● **THE INPUT**:
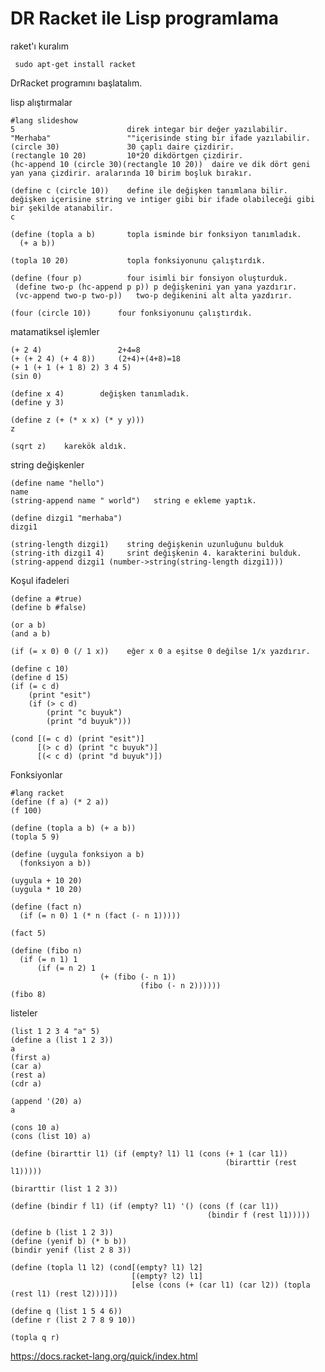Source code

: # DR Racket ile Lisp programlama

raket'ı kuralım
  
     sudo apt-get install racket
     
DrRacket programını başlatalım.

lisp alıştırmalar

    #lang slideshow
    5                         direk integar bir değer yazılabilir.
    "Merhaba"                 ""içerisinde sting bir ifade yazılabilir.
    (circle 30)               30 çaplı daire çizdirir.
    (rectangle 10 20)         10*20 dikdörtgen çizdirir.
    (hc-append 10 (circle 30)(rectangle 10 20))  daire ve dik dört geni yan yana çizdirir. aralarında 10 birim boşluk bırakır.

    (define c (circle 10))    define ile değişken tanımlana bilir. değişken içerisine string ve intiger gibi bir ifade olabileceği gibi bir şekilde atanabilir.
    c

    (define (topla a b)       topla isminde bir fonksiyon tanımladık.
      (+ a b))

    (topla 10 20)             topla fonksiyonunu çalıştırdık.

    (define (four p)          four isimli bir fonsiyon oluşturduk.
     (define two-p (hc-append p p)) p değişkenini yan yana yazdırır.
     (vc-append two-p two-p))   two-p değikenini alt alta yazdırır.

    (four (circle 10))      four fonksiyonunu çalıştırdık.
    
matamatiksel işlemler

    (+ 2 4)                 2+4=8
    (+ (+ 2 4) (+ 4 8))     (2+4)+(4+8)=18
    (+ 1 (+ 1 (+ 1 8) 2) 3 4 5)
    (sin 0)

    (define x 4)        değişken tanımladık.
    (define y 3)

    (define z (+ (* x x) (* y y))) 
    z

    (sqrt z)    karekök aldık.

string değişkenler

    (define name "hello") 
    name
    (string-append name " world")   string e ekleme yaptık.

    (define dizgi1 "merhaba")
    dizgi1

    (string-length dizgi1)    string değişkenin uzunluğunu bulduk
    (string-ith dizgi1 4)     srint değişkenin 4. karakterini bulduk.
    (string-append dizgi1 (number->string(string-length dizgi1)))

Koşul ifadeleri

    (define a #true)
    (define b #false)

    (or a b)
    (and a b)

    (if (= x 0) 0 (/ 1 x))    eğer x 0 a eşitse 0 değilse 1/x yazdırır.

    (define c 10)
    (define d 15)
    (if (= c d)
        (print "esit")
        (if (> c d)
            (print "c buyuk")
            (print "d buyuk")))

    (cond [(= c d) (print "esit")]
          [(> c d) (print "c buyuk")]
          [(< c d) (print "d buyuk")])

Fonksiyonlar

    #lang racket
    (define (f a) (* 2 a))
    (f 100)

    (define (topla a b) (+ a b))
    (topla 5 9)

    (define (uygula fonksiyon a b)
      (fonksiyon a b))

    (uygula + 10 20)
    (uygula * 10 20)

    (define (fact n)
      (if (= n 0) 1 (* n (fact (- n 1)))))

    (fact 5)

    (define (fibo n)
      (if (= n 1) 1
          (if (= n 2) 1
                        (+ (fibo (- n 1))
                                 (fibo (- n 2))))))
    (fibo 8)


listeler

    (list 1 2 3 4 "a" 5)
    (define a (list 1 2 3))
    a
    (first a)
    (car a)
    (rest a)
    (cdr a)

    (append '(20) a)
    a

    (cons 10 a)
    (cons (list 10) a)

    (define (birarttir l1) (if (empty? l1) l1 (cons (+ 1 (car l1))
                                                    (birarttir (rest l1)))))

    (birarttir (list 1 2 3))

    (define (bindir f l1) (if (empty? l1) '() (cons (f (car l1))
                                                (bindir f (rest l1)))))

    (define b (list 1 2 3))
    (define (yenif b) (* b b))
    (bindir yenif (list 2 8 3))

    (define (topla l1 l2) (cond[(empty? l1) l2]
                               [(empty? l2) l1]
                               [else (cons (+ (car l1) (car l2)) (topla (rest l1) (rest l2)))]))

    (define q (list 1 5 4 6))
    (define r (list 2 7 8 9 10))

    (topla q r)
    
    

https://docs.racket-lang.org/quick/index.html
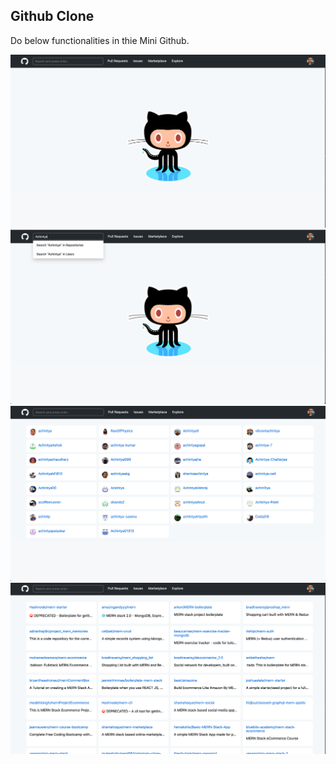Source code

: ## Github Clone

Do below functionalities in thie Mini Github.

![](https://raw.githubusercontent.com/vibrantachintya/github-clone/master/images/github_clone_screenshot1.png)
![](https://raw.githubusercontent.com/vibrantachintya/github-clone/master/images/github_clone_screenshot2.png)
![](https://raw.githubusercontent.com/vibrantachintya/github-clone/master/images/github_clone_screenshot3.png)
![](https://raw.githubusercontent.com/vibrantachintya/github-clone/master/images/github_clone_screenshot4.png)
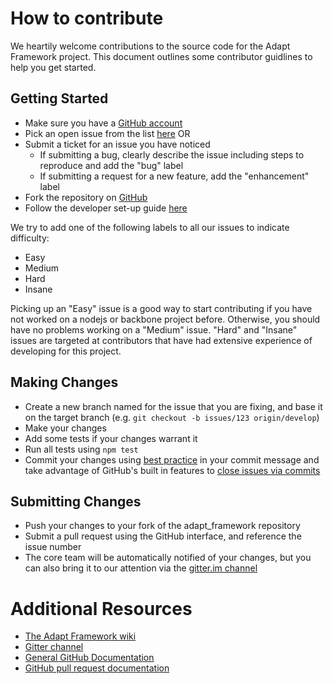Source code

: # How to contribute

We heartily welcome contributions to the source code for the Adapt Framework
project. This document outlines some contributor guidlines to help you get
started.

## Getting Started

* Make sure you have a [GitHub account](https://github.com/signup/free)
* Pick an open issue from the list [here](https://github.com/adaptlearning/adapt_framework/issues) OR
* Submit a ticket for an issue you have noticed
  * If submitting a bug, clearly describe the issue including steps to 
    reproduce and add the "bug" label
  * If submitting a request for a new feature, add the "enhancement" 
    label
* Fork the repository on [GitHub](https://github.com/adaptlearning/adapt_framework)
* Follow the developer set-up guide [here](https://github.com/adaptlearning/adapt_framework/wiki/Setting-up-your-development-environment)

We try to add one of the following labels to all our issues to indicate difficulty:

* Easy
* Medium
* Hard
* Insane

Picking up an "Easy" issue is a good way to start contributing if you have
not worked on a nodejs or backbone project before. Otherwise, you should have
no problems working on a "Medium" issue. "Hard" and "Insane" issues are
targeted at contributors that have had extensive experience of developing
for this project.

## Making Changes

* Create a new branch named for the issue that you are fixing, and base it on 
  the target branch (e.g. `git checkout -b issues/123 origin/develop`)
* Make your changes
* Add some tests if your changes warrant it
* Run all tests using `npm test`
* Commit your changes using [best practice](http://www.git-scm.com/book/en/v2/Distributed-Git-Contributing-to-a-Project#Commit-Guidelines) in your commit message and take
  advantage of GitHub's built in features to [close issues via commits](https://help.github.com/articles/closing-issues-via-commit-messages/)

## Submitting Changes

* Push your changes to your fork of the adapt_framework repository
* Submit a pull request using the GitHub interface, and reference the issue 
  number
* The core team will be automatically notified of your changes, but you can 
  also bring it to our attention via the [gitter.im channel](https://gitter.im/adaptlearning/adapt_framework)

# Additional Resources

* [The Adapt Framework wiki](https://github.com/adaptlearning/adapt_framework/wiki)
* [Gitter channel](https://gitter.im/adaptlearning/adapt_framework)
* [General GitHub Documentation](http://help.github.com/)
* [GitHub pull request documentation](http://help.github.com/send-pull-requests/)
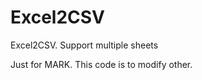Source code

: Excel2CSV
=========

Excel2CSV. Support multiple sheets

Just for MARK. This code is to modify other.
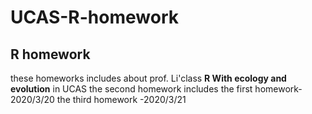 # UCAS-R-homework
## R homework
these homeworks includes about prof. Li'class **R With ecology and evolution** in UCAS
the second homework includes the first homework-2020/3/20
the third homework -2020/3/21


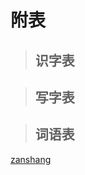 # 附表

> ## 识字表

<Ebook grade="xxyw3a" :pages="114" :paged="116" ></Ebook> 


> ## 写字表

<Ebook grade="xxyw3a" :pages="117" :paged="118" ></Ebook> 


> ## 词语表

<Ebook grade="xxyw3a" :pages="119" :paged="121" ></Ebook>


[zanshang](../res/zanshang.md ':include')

● **TASK TO CARRY OUT**:
An exact transcription is needed, covering the line with "# UCAS-R-homework" and every line after it to the end of the entries, but not the pictures.

● **YOUR RESPONSE**:
 # UCAS-R-homework
## R homework
these homeworks includes about prof. Li'class **R With ecology and evolution** in UCAS
the second homework includes the first homework-2020/3/20
the third homework -2020/3/21


 # 附表

> ## 识字表

<Ebook grade="xxyw3a" :pages="114" :paged="116" ></Ebook> 


> ## 写字表

<Ebook grade="xxyw3a" :pages="117" :paged="118" ></Ebook> 


> ## 词语表

<Ebook grade="xxyw3a" :pages="119" :paged="121" ></Ebook>


[zanshang](../res/zanshang.md ':include')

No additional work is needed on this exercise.